THE PROBLEM.
For the records below, output every line from the one holding "can identify a" through the final line, unaltered, and no other lines.

━━━━━━━━━━━━━━━━━━━━

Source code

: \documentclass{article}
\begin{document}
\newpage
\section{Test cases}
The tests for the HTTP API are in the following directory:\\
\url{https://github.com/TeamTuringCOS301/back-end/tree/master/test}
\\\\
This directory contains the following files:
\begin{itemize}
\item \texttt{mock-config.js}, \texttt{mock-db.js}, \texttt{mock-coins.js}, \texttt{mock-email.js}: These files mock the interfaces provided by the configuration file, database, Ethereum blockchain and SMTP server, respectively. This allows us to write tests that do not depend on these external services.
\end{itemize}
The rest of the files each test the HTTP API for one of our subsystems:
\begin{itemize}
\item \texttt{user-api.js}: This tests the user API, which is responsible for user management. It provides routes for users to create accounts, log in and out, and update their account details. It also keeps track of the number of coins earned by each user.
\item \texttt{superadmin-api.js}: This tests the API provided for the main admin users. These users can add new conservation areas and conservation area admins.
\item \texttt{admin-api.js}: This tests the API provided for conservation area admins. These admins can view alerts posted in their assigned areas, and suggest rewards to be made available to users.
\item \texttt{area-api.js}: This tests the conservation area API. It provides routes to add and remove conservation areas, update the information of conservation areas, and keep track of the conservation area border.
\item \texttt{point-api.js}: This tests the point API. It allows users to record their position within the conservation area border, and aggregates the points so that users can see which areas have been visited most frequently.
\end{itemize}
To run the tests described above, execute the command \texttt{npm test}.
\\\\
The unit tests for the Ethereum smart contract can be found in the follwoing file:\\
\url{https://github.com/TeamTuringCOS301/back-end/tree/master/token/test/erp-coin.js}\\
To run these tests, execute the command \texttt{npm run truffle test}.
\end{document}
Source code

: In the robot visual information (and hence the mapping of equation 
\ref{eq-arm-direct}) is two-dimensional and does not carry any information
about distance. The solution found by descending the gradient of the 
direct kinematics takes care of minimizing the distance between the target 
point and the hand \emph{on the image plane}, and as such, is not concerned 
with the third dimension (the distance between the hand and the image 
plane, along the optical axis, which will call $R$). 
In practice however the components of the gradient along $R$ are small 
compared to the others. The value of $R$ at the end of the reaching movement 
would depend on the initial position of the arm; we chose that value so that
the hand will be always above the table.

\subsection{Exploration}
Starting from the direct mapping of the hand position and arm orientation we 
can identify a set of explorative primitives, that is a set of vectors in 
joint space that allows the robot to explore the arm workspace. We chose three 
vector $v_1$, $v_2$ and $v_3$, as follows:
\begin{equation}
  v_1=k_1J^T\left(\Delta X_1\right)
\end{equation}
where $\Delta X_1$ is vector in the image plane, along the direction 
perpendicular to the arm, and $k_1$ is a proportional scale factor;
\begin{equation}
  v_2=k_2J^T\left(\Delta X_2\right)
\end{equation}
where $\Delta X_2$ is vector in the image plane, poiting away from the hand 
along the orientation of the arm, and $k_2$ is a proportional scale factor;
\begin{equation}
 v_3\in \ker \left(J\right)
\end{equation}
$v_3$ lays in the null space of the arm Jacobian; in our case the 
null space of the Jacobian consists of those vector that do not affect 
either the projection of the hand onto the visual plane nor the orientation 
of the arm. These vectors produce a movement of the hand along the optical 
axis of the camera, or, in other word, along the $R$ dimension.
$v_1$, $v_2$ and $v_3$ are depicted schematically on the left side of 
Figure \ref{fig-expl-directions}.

━━━━━━━━━━━━━━━━━━━━

OUTPUT BELOW.
can identify a set of explorative primitives, that is a set of vectors in 
joint space that allows the robot to explore the arm workspace. We chose three 
vector $v_1$, $v_2$ and $v_3$, as follows:
\begin{equation}
  v_1=k_1J^T\left(\Delta X_1\right)
\end{equation}
where $\Delta X_1$ is vector in the image plane, along the direction 
perpendicular to the arm, and $k_1$ is a proportional scale factor;
\begin{equation}
  v_2=k_2J^T\left(\Delta X_2\right)
\end{equation}
where $\Delta X_2$ is vector in the image plane, poiting away from the hand 
along the orientation of the arm, and $k_2$ is a proportional scale factor;
\begin{equation}
 v_3\in \ker \left(J\right)
\end{equation}
$v_3$ lays in the null space of the arm Jacobian; in our case the 
null space of the Jacobian consists of those vector that do not affect 
either the projection of the hand onto the visual plane nor the orientation 
of the arm. These vectors produce a movement of the hand along the optical 
axis of the camera, or, in other word, along the $R$ dimension.
$v_1$, $v_2$ and $v_3$ are depicted schematically on the left side of 
Figure \ref{fig-expl-directions}.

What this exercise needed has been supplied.